▸ **RECORDS FOR THE TASK**
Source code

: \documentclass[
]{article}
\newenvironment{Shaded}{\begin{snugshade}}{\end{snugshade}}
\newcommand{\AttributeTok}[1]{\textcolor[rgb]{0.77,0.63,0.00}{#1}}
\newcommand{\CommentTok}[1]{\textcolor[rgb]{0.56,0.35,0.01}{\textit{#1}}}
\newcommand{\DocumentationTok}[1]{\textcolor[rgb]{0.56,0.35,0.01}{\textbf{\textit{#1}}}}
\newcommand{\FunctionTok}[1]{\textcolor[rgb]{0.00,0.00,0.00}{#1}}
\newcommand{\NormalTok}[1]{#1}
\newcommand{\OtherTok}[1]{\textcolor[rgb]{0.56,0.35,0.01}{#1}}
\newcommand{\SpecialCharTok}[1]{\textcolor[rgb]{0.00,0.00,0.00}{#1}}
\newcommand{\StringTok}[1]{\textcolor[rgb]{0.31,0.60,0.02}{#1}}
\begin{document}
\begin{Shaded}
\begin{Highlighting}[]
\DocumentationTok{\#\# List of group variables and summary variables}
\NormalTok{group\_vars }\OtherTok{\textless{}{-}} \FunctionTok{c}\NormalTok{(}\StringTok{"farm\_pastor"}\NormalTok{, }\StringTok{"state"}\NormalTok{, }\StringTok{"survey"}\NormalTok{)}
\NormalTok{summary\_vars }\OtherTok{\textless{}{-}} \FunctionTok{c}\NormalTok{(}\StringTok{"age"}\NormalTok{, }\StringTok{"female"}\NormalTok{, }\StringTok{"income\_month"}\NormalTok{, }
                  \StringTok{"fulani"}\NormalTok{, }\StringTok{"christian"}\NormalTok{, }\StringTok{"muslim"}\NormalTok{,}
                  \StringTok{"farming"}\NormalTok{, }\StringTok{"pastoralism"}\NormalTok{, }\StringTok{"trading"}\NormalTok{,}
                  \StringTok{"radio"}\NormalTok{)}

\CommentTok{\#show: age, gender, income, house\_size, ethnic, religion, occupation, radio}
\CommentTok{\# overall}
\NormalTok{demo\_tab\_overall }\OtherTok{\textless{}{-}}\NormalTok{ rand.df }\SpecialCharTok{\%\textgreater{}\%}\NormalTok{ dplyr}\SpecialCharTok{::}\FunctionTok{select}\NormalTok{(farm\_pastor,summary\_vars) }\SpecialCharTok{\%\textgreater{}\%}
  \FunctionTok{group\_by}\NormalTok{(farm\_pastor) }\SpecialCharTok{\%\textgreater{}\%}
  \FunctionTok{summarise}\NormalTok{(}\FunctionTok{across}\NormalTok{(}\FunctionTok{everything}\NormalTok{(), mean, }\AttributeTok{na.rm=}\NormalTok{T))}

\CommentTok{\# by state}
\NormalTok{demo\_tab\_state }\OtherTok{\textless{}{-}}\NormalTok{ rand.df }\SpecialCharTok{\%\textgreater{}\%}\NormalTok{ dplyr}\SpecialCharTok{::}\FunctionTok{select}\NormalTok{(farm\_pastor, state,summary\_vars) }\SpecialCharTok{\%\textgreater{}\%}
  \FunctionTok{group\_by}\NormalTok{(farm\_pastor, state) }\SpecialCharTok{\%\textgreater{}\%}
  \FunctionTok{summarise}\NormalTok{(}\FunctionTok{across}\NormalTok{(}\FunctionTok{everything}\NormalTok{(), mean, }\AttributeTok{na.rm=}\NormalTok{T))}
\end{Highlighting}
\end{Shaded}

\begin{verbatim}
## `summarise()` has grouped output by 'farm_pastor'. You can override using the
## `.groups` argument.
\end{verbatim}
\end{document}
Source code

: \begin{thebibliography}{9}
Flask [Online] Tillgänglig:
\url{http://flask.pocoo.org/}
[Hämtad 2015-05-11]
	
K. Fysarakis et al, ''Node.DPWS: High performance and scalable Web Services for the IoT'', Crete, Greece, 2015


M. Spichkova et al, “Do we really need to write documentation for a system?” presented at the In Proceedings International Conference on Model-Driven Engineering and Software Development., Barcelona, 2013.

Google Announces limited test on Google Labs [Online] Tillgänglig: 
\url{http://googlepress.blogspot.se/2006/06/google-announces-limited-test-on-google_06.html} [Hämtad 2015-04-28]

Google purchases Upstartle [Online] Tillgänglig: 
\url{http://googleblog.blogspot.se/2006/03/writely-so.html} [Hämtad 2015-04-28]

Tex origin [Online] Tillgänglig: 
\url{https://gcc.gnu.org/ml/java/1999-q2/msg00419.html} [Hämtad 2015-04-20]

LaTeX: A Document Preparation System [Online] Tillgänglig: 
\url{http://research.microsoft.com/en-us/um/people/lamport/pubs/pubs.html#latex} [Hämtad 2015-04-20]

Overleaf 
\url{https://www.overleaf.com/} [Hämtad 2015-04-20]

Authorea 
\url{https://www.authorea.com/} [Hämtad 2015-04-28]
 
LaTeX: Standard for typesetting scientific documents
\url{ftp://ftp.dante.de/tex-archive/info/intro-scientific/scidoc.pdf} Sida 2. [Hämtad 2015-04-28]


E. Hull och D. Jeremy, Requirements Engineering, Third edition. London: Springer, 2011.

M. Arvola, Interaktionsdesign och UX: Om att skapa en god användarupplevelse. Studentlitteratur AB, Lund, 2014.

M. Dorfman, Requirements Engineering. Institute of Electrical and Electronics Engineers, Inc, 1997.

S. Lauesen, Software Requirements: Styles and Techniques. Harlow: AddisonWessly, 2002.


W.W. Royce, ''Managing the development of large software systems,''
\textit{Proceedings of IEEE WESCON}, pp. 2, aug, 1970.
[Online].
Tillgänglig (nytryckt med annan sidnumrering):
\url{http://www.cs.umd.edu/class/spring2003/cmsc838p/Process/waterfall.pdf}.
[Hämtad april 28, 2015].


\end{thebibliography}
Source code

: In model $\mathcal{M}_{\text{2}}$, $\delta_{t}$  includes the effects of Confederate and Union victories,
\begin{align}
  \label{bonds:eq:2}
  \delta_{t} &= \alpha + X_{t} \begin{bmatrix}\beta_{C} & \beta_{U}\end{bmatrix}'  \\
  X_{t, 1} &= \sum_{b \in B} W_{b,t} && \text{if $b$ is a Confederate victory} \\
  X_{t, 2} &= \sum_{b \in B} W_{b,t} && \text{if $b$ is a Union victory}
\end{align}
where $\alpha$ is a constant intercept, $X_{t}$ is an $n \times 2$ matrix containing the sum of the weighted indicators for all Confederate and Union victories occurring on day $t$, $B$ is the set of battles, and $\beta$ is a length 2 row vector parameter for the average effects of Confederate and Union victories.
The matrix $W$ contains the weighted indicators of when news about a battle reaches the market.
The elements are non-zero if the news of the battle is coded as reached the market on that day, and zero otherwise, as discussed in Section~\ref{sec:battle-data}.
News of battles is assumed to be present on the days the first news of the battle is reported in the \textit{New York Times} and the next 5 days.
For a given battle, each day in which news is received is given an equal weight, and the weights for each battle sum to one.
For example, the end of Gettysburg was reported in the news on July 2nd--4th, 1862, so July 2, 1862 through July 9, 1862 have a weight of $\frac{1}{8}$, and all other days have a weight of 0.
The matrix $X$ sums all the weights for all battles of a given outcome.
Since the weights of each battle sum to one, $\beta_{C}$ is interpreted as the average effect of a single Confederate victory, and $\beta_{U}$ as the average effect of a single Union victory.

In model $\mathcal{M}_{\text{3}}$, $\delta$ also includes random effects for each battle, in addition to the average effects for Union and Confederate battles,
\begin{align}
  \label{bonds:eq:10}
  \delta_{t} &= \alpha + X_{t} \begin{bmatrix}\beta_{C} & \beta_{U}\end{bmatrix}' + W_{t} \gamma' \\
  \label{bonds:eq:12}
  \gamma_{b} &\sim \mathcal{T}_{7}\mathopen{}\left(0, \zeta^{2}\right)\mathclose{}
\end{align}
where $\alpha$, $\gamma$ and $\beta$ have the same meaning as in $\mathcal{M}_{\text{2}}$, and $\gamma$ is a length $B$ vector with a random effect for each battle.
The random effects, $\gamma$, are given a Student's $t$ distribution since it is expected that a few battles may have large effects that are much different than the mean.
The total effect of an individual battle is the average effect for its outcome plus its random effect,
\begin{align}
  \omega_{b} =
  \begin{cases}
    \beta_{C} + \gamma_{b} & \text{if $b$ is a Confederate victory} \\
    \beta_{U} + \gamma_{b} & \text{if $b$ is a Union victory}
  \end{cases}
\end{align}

▸ **WHAT YOU WILL DO**
Go through the data above and copy each line that holds the word "bonds".

▸ **TASK RESULT**
  \label{bonds:eq:2}
  \label{bonds:eq:10}
  \label{bonds:eq:12}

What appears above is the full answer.